Cost of sales from the healthcare services segment increased by $150,359, or 7.97%, to $2,037,983 for the six months ended June 30, 2023 from $1,887,624 for the six months ended June 30, 2022. As a percentage of healthcare revenue, cost of sales was 32.13% and 31.52% for the six months ended June 30, 2023 and 2022, respectively. This increase was generally in line with the increase in revenue from this segment.
Gross profit. As a result of the foregoing, our total gross profit increased by $481,963, or 12.77%, to $4,257,499 for the six months ended June 30, 2023 from $3,775,536 for six months ended June 30, 2022. Our total gross margin (percent of revenue) was 67.11% and 63.05% for six months ended June 30, 2023 and 2022, respectively.
Gross profit for the financial services segment decreased by $387,058, or 63.28%, to $224,577 for the six months ended June 30, 2023 from $611,635 for the six months ended June 30, 2022. Gross margin (percent of revenue) for the financial services segment was 82.35% and 65.29% for the six months ended June 30, 2023 and 2022, respectively.
Gross profit for the healthcare services segment increased by $869,021, or 27.47%, to $4,032,922 for the six months ended June 30, 2023 from $3,163,901 for the six months ended June 30, 2022. Gross margin (percent of revenue) for the healthcare segment was 66.43% and 62.63% for the six months ended June 30, 2023 and 2022, respectively. The increased gross margin was due to the increased number of patients and provided medical services without increased overhead. The healthcare segment still had available capacity to cover the increased patients and services.
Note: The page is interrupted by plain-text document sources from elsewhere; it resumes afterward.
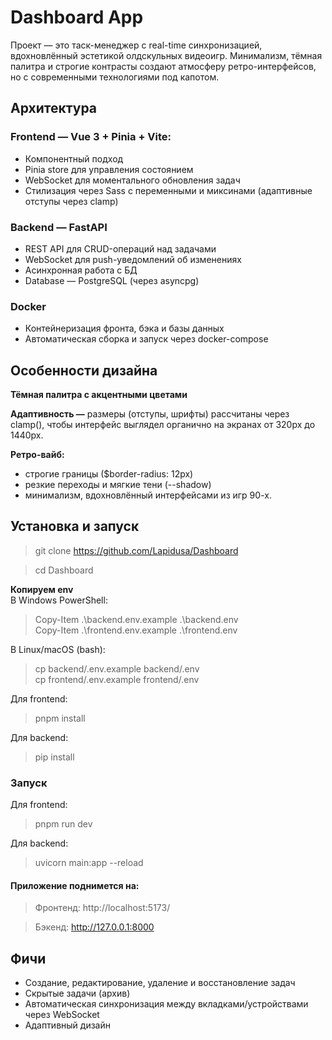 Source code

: # Dashboard App

Проект — это таск-менеджер с real-time синхронизацией, вдохновлённый эстетикой олдскульных видеоигр.
Минимализм, тёмная палитра и строгие контрасты создают атмосферу ретро-интерфейсов, но с современными технологиями под капотом.

## Архитектура

### Frontend — Vue 3 + Pinia + Vite:

- Компонентный подход
- Pinia store для управления состоянием
- WebSocket для моментального обновления задач
- Стилизация через Sass с переменными и миксинами (адаптивные отступы через clamp)

### Backend — FastAPI

- REST API для CRUD-операций над задачами
- WebSocket для push-уведомлений об изменениях
- Асинхронная работа с БД
- Database — PostgreSQL (через asyncpg)

### Docker

- Контейнеризация фронта, бэка и базы данных
- Автоматическая сборка и запуск через docker-compose

## Особенности дизайна

**Тёмная палитра с акцентными цветами** 

**Адаптивность —** размеры (отступы, шрифты) рассчитаны через clamp(), чтобы интерфейс выглядел органично на экранах от 320px до 1440px.

**Ретро-вайб:**

- строгие границы ($border-radius: 12px)
- резкие переходы и мягкие тени (--shadow)
- минимализм, вдохновлённый интерфейсами из игр 90-х.

## Установка и запуск

> git clone https://github.com/Lapidusa/Dashboard

> cd Dashboard

**Копируем env**<br />
В Windows PowerShell:
>Copy-Item .\backend\.env.example .\backend\.env <br />
>Copy-Item .\frontend\.env.example .\frontend\.env

В Linux/macOS (bash):
>cp backend/.env.example backend/.env <br />
>cp frontend/.env.example frontend/.env

Для frontend:
>pnpm install

Для backend:
>pip install

### Запуск
Для frontend:
> pnpm run dev

Для backend:
> uvicorn main:app --reload

#### Приложение поднимется на:

> Фронтенд: http://localhost:5173/

> Бэкенд: http://127.0.0.1:8000

## Фичи

- Создание, редактирование, удаление и восстановление задач
- Скрытые задачи (архив)
- Автоматическая синхронизация между вкладками/устройствами через WebSocket
- Адаптивный дизайн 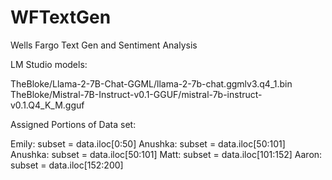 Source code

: # WFTextGen
Wells Fargo Text Gen and Sentiment Analysis

LM Studio models: 

TheBloke/Llama-2-7B-Chat-GGML/llama-2-7b-chat.ggmlv3.q4_1.bin
TheBloke/Mistral-7B-Instruct-v0.1-GGUF/mistral-7b-instruct-v0.1.Q4_K_M.gguf


Assigned Portions of Data set: 

Emily: subset = data.iloc[0:50] 
Anushka: subset = data.iloc[50:101] 
Anushka: subset = data.iloc[50:101] 
Matt: subset = data.iloc[101:152] 
Aaron: subset = data.iloc[152:200] 


 
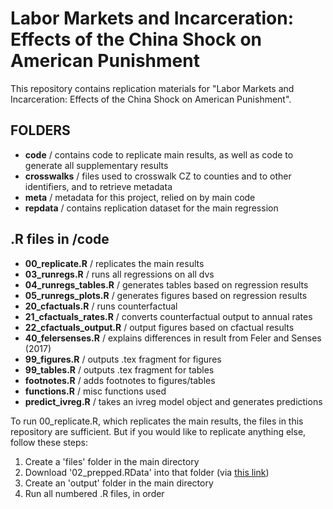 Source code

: # Labor Markets and Incarceration: Effects of the China Shock on American Punishment

This repository contains replication materials for "Labor Markets and Incarceration: Effects of the China Shock on American Punishment". 

## FOLDERS

+ **code** / contains code to replicate main results, as well as code to generate all supplementary results
+ **crosswalks** / files used to crosswalk CZ to counties and to other identifiers, and to retrieve metadata
+ **meta** / metadata for this project, relied on by main code
+ **repdata** / contains replication dataset for the main regression 

## .R files in /code

+ **00_replicate.R** / replicates the main results
+ **03_runregs.R** / runs all regressions on all dvs
+ **04_runregs_tables.R** / generates tables based on regression results
+ **05_runregs_plots.R** / generates figures based on regression results
+ **20_cfactuals.R** / runs counterfactual
+ **21_cfactuals_rates.R** / converts counterfactual output to annual rates
+ **22_cfactuals_output.R** / output figures based on cfactual results
+ **40_felersenses.R** / explains differences in result from Feler and Senses (2017)
+ **99_figures.R** / outputs .tex fragment for figures
+ **99_tables.R** / outputs .tex fragment for tables
+ **footnotes.R** / adds footnotes to figures/tables
+ **functions.R** / misc functions used
+ **predict_ivreg.R** / takes an ivreg model object and generates predictions

To run 00_replicate.R, which replicates the main results, the files in this repository are sufficient. But if you would like to replicate anything else, follow these steps: 

1. Create a 'files' folder in the main directory
2. Download '02_prepped.RData' into that folder (via [this link](https://www.dropbox.com/s/gpjx11jb2eyg7wz/02_prepped.RData?dl=0))
3. Create an 'output' folder in the main directory
4. Run all numbered .R files, in order
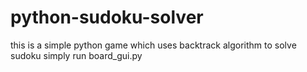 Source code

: # python-sudoku-solver
this is a simple python game which uses backtrack algorithm to  solve sudoku
simply run board_gui.py
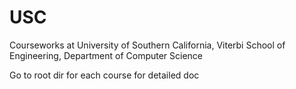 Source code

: # USC
Courseworks at University of Southern California, Viterbi School of Engineering, Department of Computer Science

Go to root dir for each course for detailed doc
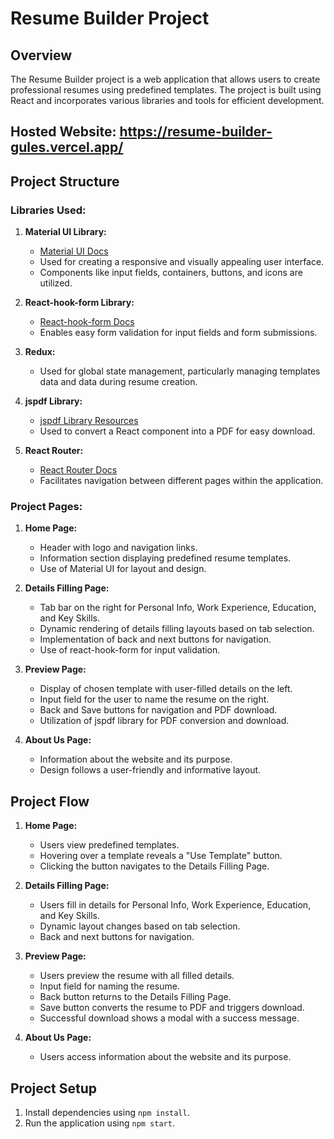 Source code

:# Resume Builder Project

## Overview

The Resume Builder project is a web application that allows users to create professional resumes using predefined templates. The project is built using React and incorporates various libraries and tools for efficient development.

## Hosted Website: https://resume-builder-gules.vercel.app/

## Project Structure

### Libraries Used:

1. **Material UI Library:**
   - [Material UI Docs](https://mui.com/material-ui/getting-started/overview/)
   - Used for creating a responsive and visually appealing user interface.
   - Components like input fields, containers, buttons, and icons are utilized.

2. **React-hook-form Library:**
   - [React-hook-form Docs](https://react-hook-form.com/)
   - Enables easy form validation for input fields and form submissions.

3. **Redux:**
   - Used for global state management, particularly managing templates data and data during resume creation.

4. **jspdf Library:**
   - [jspdf Library Resources](https://github.com/eKoopmans/pdfmake)
   - Used to convert a React component into a PDF for easy download.

5. **React Router:**
   - [React Router Docs](https://reactrouter.com/)
   - Facilitates navigation between different pages within the application.

### Project Pages:

1. **Home Page:**
   - Header with logo and navigation links.
   - Information section displaying predefined resume templates.
   - Use of Material UI for layout and design.

2. **Details Filling Page:**
   - Tab bar on the right for Personal Info, Work Experience, Education, and Key Skills.
   - Dynamic rendering of details filling layouts based on tab selection.
   - Implementation of back and next buttons for navigation.
   - Use of react-hook-form for input validation.

3. **Preview Page:**
   - Display of chosen template with user-filled details on the left.
   - Input field for the user to name the resume on the right.
   - Back and Save buttons for navigation and PDF download.
   - Utilization of jspdf library for PDF conversion and download.

4. **About Us Page:**
   - Information about the website and its purpose.
   - Design follows a user-friendly and informative layout.

## Project Flow

1. **Home Page:**
   - Users view predefined templates.
   - Hovering over a template reveals a "Use Template" button.
   - Clicking the button navigates to the Details Filling Page.

2. **Details Filling Page:**
   - Users fill in details for Personal Info, Work Experience, Education, and Key Skills.
   - Dynamic layout changes based on tab selection.
   - Back and next buttons for navigation.

3. **Preview Page:**
   - Users preview the resume with all filled details.
   - Input field for naming the resume.
   - Back button returns to the Details Filling Page.
   - Save button converts the resume to PDF and triggers download.
   - Successful download shows a modal with a success message.

4. **About Us Page:**
   - Users access information about the website and its purpose.

## Project Setup

1. Install dependencies using `npm install`.
2. Run the application using `npm start`. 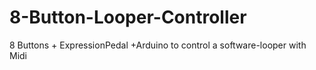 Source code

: # 8-Button-Looper-Controller
8 Buttons + ExpressionPedal +Arduino to control a software-looper with Midi
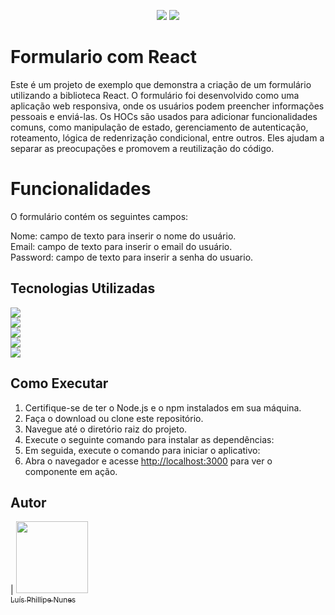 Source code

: <P align="center">
<img src="http://img.shields.io/static/v1?label=STATUS&message=Em%20Andamento&color=YELLOW&style=for-the-badge" />

<img src="http://img.shields.io/static/v1?label=realize%20data&message=May&color=yellow&style=for-the-badge" />

</P>

# Formulario com React

Este é um projeto de exemplo que demonstra a criação de um formulário utilizando a biblioteca React. O formulário foi desenvolvido como uma aplicação web responsiva, onde os usuários podem preencher informações pessoais e enviá-las.
Os HOCs são usados para adicionar funcionalidades comuns, como manipulação de estado, gerenciamento de autenticação, roteamento, lógica de redenrização condicional, entre outros. Eles ajudam a separar as preocupações e promovem a reutilização do código.

# Funcionalidades

O formulário contém os seguintes campos:

Nome: campo de texto para inserir o nome do usuário. <br>
Email: campo de texto para inserir o email do usuário. <br>
Password: campo de texto para inserir a senha do usuario. <br>


## Tecnologias Utilizadas


<img src="https://img.shields.io/badge/JavaScript-323330?style=for-the-badge&logo=javascript&logoColor=F7DF1E" /> <br>
<img src="https://img.shields.io/badge/CSS3-1572B6?style=for-the-badge&logo=css3&logoColor=white" /> <br>
<img src="https://img.shields.io/badge/HTML5-E34F26?style=for-the-badge&logo=html5&logoColor=white" /> <br>
<img src="https://img.shields.io/badge/GitHub-100000?style=for-the-badge&logo=github&logoColor=white" /> <br>
<img src="https://img.shields.io/badge/react-%2320232a.svg?style=for-the-badge&logo=react&logoColor=%2361DAFB" /> <br>

## Como Executar

1. Certifique-se de ter o Node.js e o npm instalados em sua máquina.
2. Faça o download ou clone este repositório.
3. Navegue até o diretório raiz do projeto.
4. Execute o seguinte comando para instalar as dependências:
5. Em seguida, execute o comando para iniciar o aplicativo:
6. Abra o navegador e acesse [http://localhost:3000](http://localhost:3000) para ver o componente em ação.


## Autor

| [<img src="https://avatars.githubusercontent.com/u/103957268?v=4" width=115><br><sub>Luís Phillipe Nunes</sub>](https://github.com/legatario) 
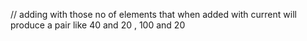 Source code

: // adding with those no of elements that when added with current will produce a pair like 40 and 20 , 100 and 20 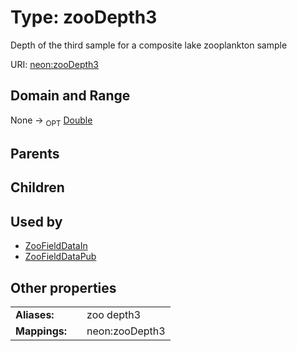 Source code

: 
# Type: zooDepth3


Depth of the third sample for a composite lake zooplankton sample

URI: [neon:zooDepth3](https://data.neonscience.org/zooDepth3)


## Domain and Range

None ->  <sub>OPT</sub> [Double](types/Double.md)

## Parents


## Children


## Used by

 * [ZooFieldDataIn](ZooFieldDataIn.md)
 * [ZooFieldDataPub](ZooFieldDataPub.md)

## Other properties

|  |  |  |
| --- | --- | --- |
| **Aliases:** | | zoo depth3 |
| **Mappings:** | | neon:zooDepth3 |

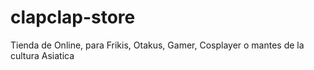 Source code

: # clapclap-store
Tienda de Online, para Frikis, Otakus, Gamer, Cosplayer o mantes de la cultura Asiatica 
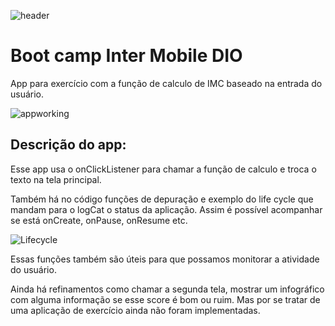 ![header](D:\Programation\dio\android_inter\imc_calc_for_dio\header.png)

# Boot camp Inter Mobile DIO

App para exercício com a função de calculo de IMC baseado na entrada do usuário.

![appworking](D:\Programation\dio\android_inter\imc_calc_for_dio\appworking.png)

## Descrição do app:

Esse app usa o onClickListener para chamar a função de calculo e troca o texto na tela principal.

Também há no código funções de depuração e exemplo do life cycle que mandam para o logCat o status da aplicação. Assim é possível acompanhar se está onCreate, onPause, onResume etc.

![Lifecycle](D:\Programation\dio\android_inter\imc_calc_for_dio\Lifecycle.png)

Essas funções também são úteis para que possamos monitorar a atividade do usuário. 

Ainda há refinamentos como chamar a segunda tela, mostrar um infográfico com alguma informação se esse score é bom ou ruim. Mas por se tratar de uma aplicação de exercício ainda não foram implementadas.
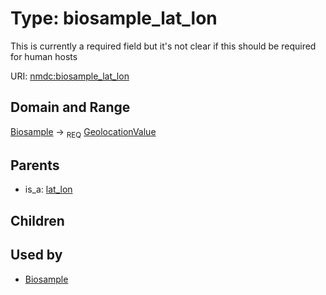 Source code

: 
# Type: biosample_lat_lon


This is currently a required field but it's not clear if this should be required for human hosts

URI: [nmdc:biosample_lat_lon](https://microbiomedata/meta/biosample_lat_lon)


## Domain and Range

[Biosample](Biosample.md) ->  <sub>REQ</sub> [GeolocationValue](GeolocationValue.md)

## Parents

 *  is_a: [lat_lon](lat_lon.md)

## Children


## Used by

 * [Biosample](Biosample.md)
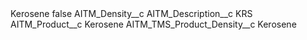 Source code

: <?xml version="1.0" encoding="UTF-8"?>
<CustomMetadata xmlns="http://soap.sforce.com/2006/04/metadata" xmlns:xsi="http://www.w3.org/2001/XMLSchema-instance" xmlns:xsd="http://www.w3.org/2001/XMLSchema">
    <label>Kerosene</label>
    <protected>false</protected>
    <values>
        <field>AITM_Density__c</field>
        <value xsi:nil="true"/>
    </values>
    <values>
        <field>AITM_Description__c</field>
        <value xsi:type="xsd:string">KRS</value>
    </values>
    <values>
        <field>AITM_Product__c</field>
        <value xsi:type="xsd:string">Kerosene</value>
    </values>
    <values>
        <field>AITM_TMS_Product_Density__c</field>
        <value xsi:type="xsd:string">Kerosene</value>
    </values>
</CustomMetadata>
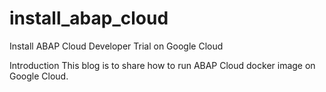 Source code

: # install_abap_cloud
Install ABAP Cloud Developer Trial on Google Cloud

Introduction
This blog is to share how to run ABAP Cloud docker image on Google Cloud.

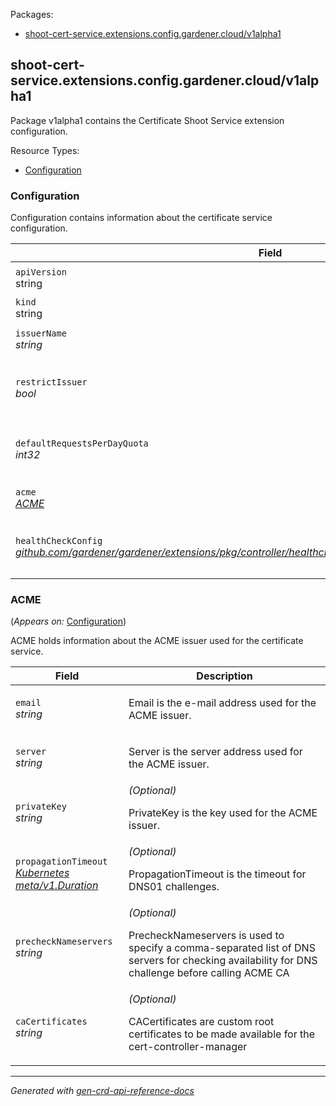 <p>Packages:</p>
<ul>
<li>
<a href="#shoot-cert-service.extensions.config.gardener.cloud%2fv1alpha1">shoot-cert-service.extensions.config.gardener.cloud/v1alpha1</a>
</li>
</ul>
<h2 id="shoot-cert-service.extensions.config.gardener.cloud/v1alpha1">shoot-cert-service.extensions.config.gardener.cloud/v1alpha1</h2>
<p>
<p>Package v1alpha1 contains the Certificate Shoot Service extension configuration.</p>
</p>
Resource Types:
<ul><li>
<a href="#shoot-cert-service.extensions.config.gardener.cloud/v1alpha1.Configuration">Configuration</a>
</li></ul>
<h3 id="shoot-cert-service.extensions.config.gardener.cloud/v1alpha1.Configuration">Configuration
</h3>
<p>
<p>Configuration contains information about the certificate service configuration.</p>
</p>
<table>
<thead>
<tr>
<th>Field</th>
<th>Description</th>
</tr>
</thead>
<tbody>
<tr>
<td>
<code>apiVersion</code></br>
string</td>
<td>
<code>
shoot-cert-service.extensions.config.gardener.cloud/v1alpha1
</code>
</td>
</tr>
<tr>
<td>
<code>kind</code></br>
string
</td>
<td><code>Configuration</code></td>
</tr>
<tr>
<td>
<code>issuerName</code></br>
<em>
string
</em>
</td>
<td>
<p>IssuerName is the name of the issuer.</p>
</td>
</tr>
<tr>
<td>
<code>restrictIssuer</code></br>
<em>
bool
</em>
</td>
<td>
<em>(Optional)</em>
<p>RestrictIssuer restricts the ACME issuer to shoot related domains.</p>
</td>
</tr>
<tr>
<td>
<code>defaultRequestsPerDayQuota</code></br>
<em>
int32
</em>
</td>
<td>
<em>(Optional)</em>
<p>DefaultRequestsPerDayQuota restricts the certificate requests per issuer (can be overriden in issuer spec)</p>
</td>
</tr>
<tr>
<td>
<code>acme</code></br>
<em>
<a href="#shoot-cert-service.extensions.config.gardener.cloud/v1alpha1.ACME">
ACME
</a>
</em>
</td>
<td>
<p>ACME contains ACME related configuration.</p>
</td>
</tr>
<tr>
<td>
<code>healthCheckConfig</code></br>
<em>
<a href="https://github.com/gardener/gardener/extensions/pkg/controller/healthcheck/config">
github.com/gardener/gardener/extensions/pkg/controller/healthcheck/config/v1alpha1.HealthCheckConfig
</a>
</em>
</td>
<td>
<em>(Optional)</em>
<p>HealthCheckConfig is the config for the health check controller.</p>
</td>
</tr>
</tbody>
</table>
<h3 id="shoot-cert-service.extensions.config.gardener.cloud/v1alpha1.ACME">ACME
</h3>
<p>
(<em>Appears on:</em>
<a href="#shoot-cert-service.extensions.config.gardener.cloud/v1alpha1.Configuration">Configuration</a>)
</p>
<p>
<p>ACME holds information about the ACME issuer used for the certificate service.</p>
</p>
<table>
<thead>
<tr>
<th>Field</th>
<th>Description</th>
</tr>
</thead>
<tbody>
<tr>
<td>
<code>email</code></br>
<em>
string
</em>
</td>
<td>
<p>Email is the e-mail address used for the ACME issuer.</p>
</td>
</tr>
<tr>
<td>
<code>server</code></br>
<em>
string
</em>
</td>
<td>
<p>Server is the server address used for the ACME issuer.</p>
</td>
</tr>
<tr>
<td>
<code>privateKey</code></br>
<em>
string
</em>
</td>
<td>
<em>(Optional)</em>
<p>PrivateKey is the key used for the ACME issuer.</p>
</td>
</tr>
<tr>
<td>
<code>propagationTimeout</code></br>
<em>
<a href="https://kubernetes.io/docs/reference/generated/kubernetes-api/v1.15/#duration-v1-meta">
Kubernetes meta/v1.Duration
</a>
</em>
</td>
<td>
<em>(Optional)</em>
<p>PropagationTimeout is the timeout for DNS01 challenges.</p>
</td>
</tr>
<tr>
<td>
<code>precheckNameservers</code></br>
<em>
string
</em>
</td>
<td>
<em>(Optional)</em>
<p>PrecheckNameservers is used to specify a comma-separated list of DNS servers for checking availability for DNS
challenge before calling ACME CA</p>
</td>
</tr>
<tr>
<td>
<code>caCertificates</code></br>
<em>
string
</em>
</td>
<td>
<em>(Optional)</em>
<p>CACertificates are custom root certificates to be made available for the cert-controller-manager</p>
</td>
</tr>
</tbody>
</table>
<hr/>
<p><em>
Generated with <a href="https://github.com/ahmetb/gen-crd-api-reference-docs">gen-crd-api-reference-docs</a>
</em></p>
Depreciation expense. Our depreciation expense was $8,000, or 0.13% of revenue, for the six months ended June 30, 2023, as compared to $11,566, or 0.19% of revenue, for the six months ended June 30, 2022.
Selling, general and administrative expenses. Our selling, general and administrative expenses decreased by $110,709, or 5.71%, to $1,829,768 for the six months ended June 30, 2023 from $1,940,477 for the six months ended June 30, 2022. As a percentage of revenue, our selling, general and administrative expenses were 28.97% and 32.40% for the six months ended June 30, 2023 and 2022, respectively. Such decrease was primarily due to terminated employees in the financial services segment due to the decreased revenue and the bad debt expense for allowances for doubtful accounts relating to our healthcare services business.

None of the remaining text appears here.